*Information*:

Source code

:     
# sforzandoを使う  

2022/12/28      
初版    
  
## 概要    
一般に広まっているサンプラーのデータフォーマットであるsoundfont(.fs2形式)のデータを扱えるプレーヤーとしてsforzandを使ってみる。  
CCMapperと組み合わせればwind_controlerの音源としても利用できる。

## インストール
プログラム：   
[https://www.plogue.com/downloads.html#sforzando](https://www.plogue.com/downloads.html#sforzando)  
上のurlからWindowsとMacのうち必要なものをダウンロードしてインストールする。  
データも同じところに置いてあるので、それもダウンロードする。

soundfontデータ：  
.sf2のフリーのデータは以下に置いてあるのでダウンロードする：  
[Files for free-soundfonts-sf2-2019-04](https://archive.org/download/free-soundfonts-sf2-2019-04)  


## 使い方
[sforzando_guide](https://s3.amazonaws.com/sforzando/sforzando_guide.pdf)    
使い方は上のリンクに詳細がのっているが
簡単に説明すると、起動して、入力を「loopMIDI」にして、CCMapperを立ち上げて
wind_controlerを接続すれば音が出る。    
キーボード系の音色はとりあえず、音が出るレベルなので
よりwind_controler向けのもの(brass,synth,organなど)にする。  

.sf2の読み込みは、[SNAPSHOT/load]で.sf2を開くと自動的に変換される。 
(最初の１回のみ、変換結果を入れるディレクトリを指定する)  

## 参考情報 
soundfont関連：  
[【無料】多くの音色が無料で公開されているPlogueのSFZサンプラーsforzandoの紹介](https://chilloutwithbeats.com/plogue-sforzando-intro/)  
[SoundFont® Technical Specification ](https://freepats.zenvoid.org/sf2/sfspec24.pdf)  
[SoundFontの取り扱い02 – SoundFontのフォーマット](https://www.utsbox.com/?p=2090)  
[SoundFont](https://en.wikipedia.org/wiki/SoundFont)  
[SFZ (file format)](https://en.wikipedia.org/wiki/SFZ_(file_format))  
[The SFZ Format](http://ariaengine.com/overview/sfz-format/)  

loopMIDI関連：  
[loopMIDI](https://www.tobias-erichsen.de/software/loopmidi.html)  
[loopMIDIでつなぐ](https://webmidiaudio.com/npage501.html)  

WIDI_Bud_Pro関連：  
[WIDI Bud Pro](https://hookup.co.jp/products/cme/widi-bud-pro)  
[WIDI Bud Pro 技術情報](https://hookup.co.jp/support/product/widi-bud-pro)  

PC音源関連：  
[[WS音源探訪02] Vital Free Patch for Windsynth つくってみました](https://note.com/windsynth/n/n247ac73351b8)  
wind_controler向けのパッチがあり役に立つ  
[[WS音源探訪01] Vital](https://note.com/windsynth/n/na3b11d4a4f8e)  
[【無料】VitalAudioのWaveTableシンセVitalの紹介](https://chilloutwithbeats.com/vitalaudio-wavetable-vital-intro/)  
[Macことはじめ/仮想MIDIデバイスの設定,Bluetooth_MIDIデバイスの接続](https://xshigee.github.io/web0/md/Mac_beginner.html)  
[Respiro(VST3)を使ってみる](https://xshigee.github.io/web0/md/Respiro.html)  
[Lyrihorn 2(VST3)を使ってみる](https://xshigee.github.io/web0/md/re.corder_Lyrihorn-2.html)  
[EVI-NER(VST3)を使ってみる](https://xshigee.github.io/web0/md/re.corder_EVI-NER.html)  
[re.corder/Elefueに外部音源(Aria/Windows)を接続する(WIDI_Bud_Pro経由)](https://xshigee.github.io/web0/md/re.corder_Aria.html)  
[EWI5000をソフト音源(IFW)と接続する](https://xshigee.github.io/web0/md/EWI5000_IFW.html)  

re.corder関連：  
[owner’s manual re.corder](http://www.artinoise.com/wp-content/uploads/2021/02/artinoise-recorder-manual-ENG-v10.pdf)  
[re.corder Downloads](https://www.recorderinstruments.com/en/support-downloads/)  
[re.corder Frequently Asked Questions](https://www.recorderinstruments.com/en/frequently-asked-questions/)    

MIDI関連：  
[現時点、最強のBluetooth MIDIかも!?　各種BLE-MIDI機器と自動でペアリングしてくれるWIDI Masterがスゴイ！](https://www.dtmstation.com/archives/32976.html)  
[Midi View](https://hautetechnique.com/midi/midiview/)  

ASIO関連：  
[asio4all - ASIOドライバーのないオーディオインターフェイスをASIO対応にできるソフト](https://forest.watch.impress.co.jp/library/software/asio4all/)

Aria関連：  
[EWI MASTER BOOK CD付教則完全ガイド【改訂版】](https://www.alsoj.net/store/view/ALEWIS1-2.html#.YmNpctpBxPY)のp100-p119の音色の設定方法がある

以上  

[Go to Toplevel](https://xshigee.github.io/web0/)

*To do*:
Recite the full listing above exactly.

*Worked solution*:
Source code

:     
# sforzandoを使う  

2022/12/28      
初版    
  
## 概要    
一般に広まっているサンプラーのデータフォーマットであるsoundfont(.fs2形式)のデータを扱えるプレーヤーとしてsforzandを使ってみる。  
CCMapperと組み合わせればwind_controlerの音源としても利用できる。

## インストール
プログラム：   
[https://www.plogue.com/downloads.html#sforzando](https://www.plogue.com/downloads.html#sforzando)  
上のurlからWindowsとMacのうち必要なものをダウンロードしてインストールする。  
データも同じところに置いてあるので、それもダウンロードする。

soundfontデータ：  
.sf2のフリーのデータは以下に置いてあるのでダウンロードする：  
[Files for free-soundfonts-sf2-2019-04](https://archive.org/download/free-soundfonts-sf2-2019-04)  


## 使い方
[sforzando_guide](https://s3.amazonaws.com/sforzando/sforzando_guide.pdf)    
使い方は上のリンクに詳細がのっているが
簡単に説明すると、起動して、入力を「loopMIDI」にして、CCMapperを立ち上げて
wind_controlerを接続すれば音が出る。    
キーボード系の音色はとりあえず、音が出るレベルなので
よりwind_controler向けのもの(brass,synth,organなど)にする。  

.sf2の読み込みは、[SNAPSHOT/load]で.sf2を開くと自動的に変換される。 
(最初の１回のみ、変換結果を入れるディレクトリを指定する)  

## 参考情報 
soundfont関連：  
[【無料】多くの音色が無料で公開されているPlogueのSFZサンプラーsforzandoの紹介](https://chilloutwithbeats.com/plogue-sforzando-intro/)  
[SoundFont® Technical Specification ](https://freepats.zenvoid.org/sf2/sfspec24.pdf)  
[SoundFontの取り扱い02 – SoundFontのフォーマット](https://www.utsbox.com/?p=2090)  
[SoundFont](https://en.wikipedia.org/wiki/SoundFont)  
[SFZ (file format)](https://en.wikipedia.org/wiki/SFZ_(file_format))  
[The SFZ Format](http://ariaengine.com/overview/sfz-format/)  

loopMIDI関連：  
[loopMIDI](https://www.tobias-erichsen.de/software/loopmidi.html)  
[loopMIDIでつなぐ](https://webmidiaudio.com/npage501.html)  

WIDI_Bud_Pro関連：  
[WIDI Bud Pro](https://hookup.co.jp/products/cme/widi-bud-pro)  
[WIDI Bud Pro 技術情報](https://hookup.co.jp/support/product/widi-bud-pro)  

PC音源関連：  
[[WS音源探訪02] Vital Free Patch for Windsynth つくってみました](https://note.com/windsynth/n/n247ac73351b8)  
wind_controler向けのパッチがあり役に立つ  
[[WS音源探訪01] Vital](https://note.com/windsynth/n/na3b11d4a4f8e)  
[【無料】VitalAudioのWaveTableシンセVitalの紹介](https://chilloutwithbeats.com/vitalaudio-wavetable-vital-intro/)  
[Macことはじめ/仮想MIDIデバイスの設定,Bluetooth_MIDIデバイスの接続](https://xshigee.github.io/web0/md/Mac_beginner.html)  
[Respiro(VST3)を使ってみる](https://xshigee.github.io/web0/md/Respiro.html)  
[Lyrihorn 2(VST3)を使ってみる](https://xshigee.github.io/web0/md/re.corder_Lyrihorn-2.html)  
[EVI-NER(VST3)を使ってみる](https://xshigee.github.io/web0/md/re.corder_EVI-NER.html)  
[re.corder/Elefueに外部音源(Aria/Windows)を接続する(WIDI_Bud_Pro経由)](https://xshigee.github.io/web0/md/re.corder_Aria.html)  
[EWI5000をソフト音源(IFW)と接続する](https://xshigee.github.io/web0/md/EWI5000_IFW.html)  

re.corder関連：  
[owner’s manual re.corder](http://www.artinoise.com/wp-content/uploads/2021/02/artinoise-recorder-manual-ENG-v10.pdf)  
[re.corder Downloads](https://www.recorderinstruments.com/en/support-downloads/)  
[re.corder Frequently Asked Questions](https://www.recorderinstruments.com/en/frequently-asked-questions/)    

MIDI関連：  
[現時点、最強のBluetooth MIDIかも!?　各種BLE-MIDI機器と自動でペアリングしてくれるWIDI Masterがスゴイ！](https://www.dtmstation.com/archives/32976.html)  
[Midi View](https://hautetechnique.com/midi/midiview/)  

ASIO関連：  
[asio4all - ASIOドライバーのないオーディオインターフェイスをASIO対応にできるソフト](https://forest.watch.impress.co.jp/library/software/asio4all/)

Aria関連：  
[EWI MASTER BOOK CD付教則完全ガイド【改訂版】](https://www.alsoj.net/store/view/ALEWIS1-2.html#.YmNpctpBxPY)のp100-p119の音色の設定方法がある

以上  

[Go to Toplevel](https://xshigee.github.io/web0/)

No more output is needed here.